Materials and equipment Needed:
- Materials:
- One 120/24 V center-tapped transformer
- Four diodes 1N4001
- Two 2.2 kΩ resistors
- One 100 μF, 50 V electrolytic capacitor (any voltage rating is fine since is simulation only)
- One fuse (any rating is fine since is simulation only)
- Equipment:
- Oscilloscope
Procedure:
- Connect the the bridge rectifier circuit shown in Figure 1. Notice that no terminal of the transformer secondary is at ground potential (some simulation software will not run if is not connected to the ground, check yours). The input voltage to the bridge, VSEC, is not referenced to ground. In some simulation software the oscilloscope cannot be used to view both the input voltage and the load voltage at the same time. Check your circuit before run the simulation. Compute the expected peak output voltage. Then run the simulatoin and use a voltmeter to measure VSEC (rms). Use the oscilloscope to measure the peak output voltage (VLOAD) without a filter capacitor. Tabulate all data gathered.
Figure 1
- Connect the 100 μF capacitor in parallel with the load resistor. Measure VLOAD, the peak-to-peak ripple voltage, and the ripple frequency. Tabulate all data gathered and compare the results with and without the filter capacitor.
- Simulate an open diode in the bridge by removing one diode from the circuit (choose yours). What happens to the output voltage, the ripple voltage and the ripple frequency?
Conclusion:
Write your detailed conclusion about this lab experiment.

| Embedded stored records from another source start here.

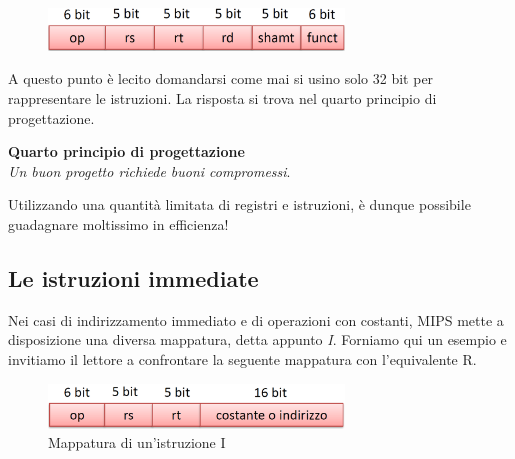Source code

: \documentclass[class=book, crop=false, oneside]{standalone}
\begin{document}
\begin{figure}[H]
	\centering
	\includegraphics[width=0.7\textwidth,keepaspectratio]{mappatura.png}
\end{figure}

A questo punto è lecito domandarsi come mai si usino solo 32 bit per rappresentare le istruzioni. La risposta si trova nel quarto principio di progettazione.

\vspace{8pt}
\begin{tcolorbox}
\centering
\textbf{Quarto principio di progettazione}\\
\emph{Un buon progetto richiede buoni compromessi}.
\end{tcolorbox}
\vspace{5pt}

Utilizzando una quantità limitata di registri e istruzioni, è dunque possibile guadagnare moltissimo in efficienza!

\subsection{Le istruzioni immediate}
Nei casi di indirizzamento immediato e di operazioni con costanti, MIPS mette a disposizione una diversa mappatura, detta appunto \emph{I}. Forniamo qui un esempio e invitiamo il lettore a confrontare la seguente mappatura con l'equivalente R.
\begin{figure}[H]
	\centering
	\includegraphics[width=0.7\textwidth,keepaspectratio]{I.png}
	\caption{Mappatura di un'istruzione I}
\end{figure}
\end{document}
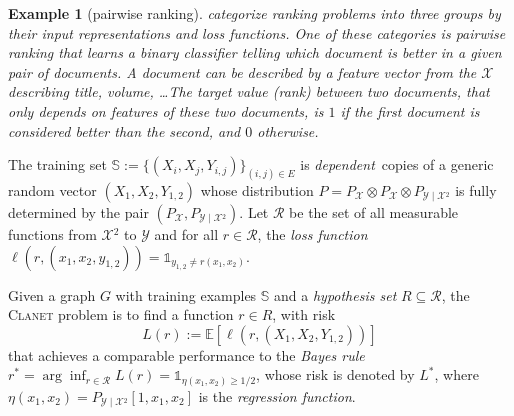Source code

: \documentclass[letterpaper]{article} %
\newtheorem{example}{Example}
\newcommand{\E}{\mathbb{E}}
\newcommand{\indicator}{\mathds 1}
\newcommand{\xspace}{\mathcal{X}}
\newcommand{\yspace}{\mathcal{Y}}
\newcommand{\bayeserror}{L^*}
\newcommand{\distribution}{P}
\newcommand{\risk}{L}
\newcommand{\pair}[1]{(#1)}
\newcommand{\problemabbr}{\textnormal{C}\textsc{lanet}}
\newcommand{\trainingset}{\mathbb{S}}
\begin{document}
\begin{example}[pairwise ranking]
\cite{liu2009learning} categorize ranking problems into three groups by their input representations and loss functions. One of these categories is \emph{pairwise ranking} that learns a binary classifier telling which document is better in a given pair of documents. A document can be described by a feature vector from the $\xspace$ describing title, volume, \ldots The target value (rank) between two documents, that only depends on features of these two documents, is $1$ if the first document is considered better than the second, and $0$ otherwise. 
\end{example}

The training set $\trainingset:=\{(X_i,X_j,Y_{i,j})\}_{\pair{i,j}\in E}$ is \emph{dependent}\ copies of a generic random vector $(X_1, X_2, Y_{1,2})$ whose distribution $\distribution{}=P_\xspace\otimes P_\xspace\otimes P_{\yspace{}\mid\xspace{}^2}$ is fully determined by the pair $(P_\xspace{}, P_{\yspace{}\mid\xspace{}^2})$. 
Let $\mathcal{R}$ be the set of all measurable functions from $\xspace{}^2$ to $\yspace{}$ and for all $r\in\mathcal{R}$, the \emph{loss function} $\ell(r,(x_1,x_2,y_{1,2}))=\indicator_{y_{1,2}\neq r(x_1,x_2)}$. 

Given a graph $G$ with training examples $\trainingset$ and a \emph{hypothesis set}  $R\subseteq\mathcal{R}$, the \problemabbr{} problem is to find a function $r\in R$, with risk
\begin{equation}
    \label{eq:graph_reconstruction_risk}
    \risk(r) := \E[\ell(r, (X_1,X_2,Y_{1,2}))]
\end{equation}
that achieves a comparable performance to the \emph{Bayes rule} $r^*=\arg\inf_{r\in\mathcal{R}}\risk(r) = \indicator_{\eta(x_1,x_2)\ge 1/2}$, whose risk is denoted by $\bayeserror{}$, where $\eta(x_1,x_2)=P_{\yspace{}\mid\xspace{}^2}[1,x_1,x_2]$ is the \emph{regression function}. 
\end{document}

Evaluation and Review Questions:
- Compare a bridge rectifier circuit with full-wave rectifier center-tapped circuit which you did before. Which has the higher voltage output?
- Explain how you could measure the ripple frequency to determine if a diode were open in a bridge rectifier circuit.
- What is the maximum dc voltage you could expect to obtain from a transformer with a 12 V (rms) secondary using a bridge circuit with a filter capacitor?